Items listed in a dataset
[Start of Attachment]

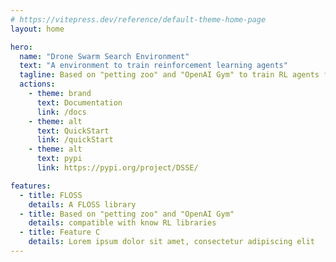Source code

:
 ```yaml
---
# https://vitepress.dev/reference/default-theme-home-page
layout: home

hero:
  name: "Drone Swarm Search Environment"
  text: "A environment to train reinforcement learning agents"
  tagline: Based on "petting zoo" and "OpenAI Gym" to train RL agents for search and rescue operations in maritime scenarios.
  actions:
    - theme: brand
      text: Documentation
      link: /docs
    - theme: alt
      text: QuickStart
      link: /quickStart
    - theme: alt
      text: pypi
      link: https://pypi.org/project/DSSE/

features:
  - title: FLOSS
    details: A FLOSS library
  - title: Based on "petting zoo" and "OpenAI Gym"
    details: compatible with know RL libraries
  - title: Feature C
    details: Lorem ipsum dolor sit amet, consectetur adipiscing elit
---
```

[End of Attachment]

YOUR TASK: How many of the lines above include the string "train"? Answer with the number only.

EXERCISE OUTPUT: 2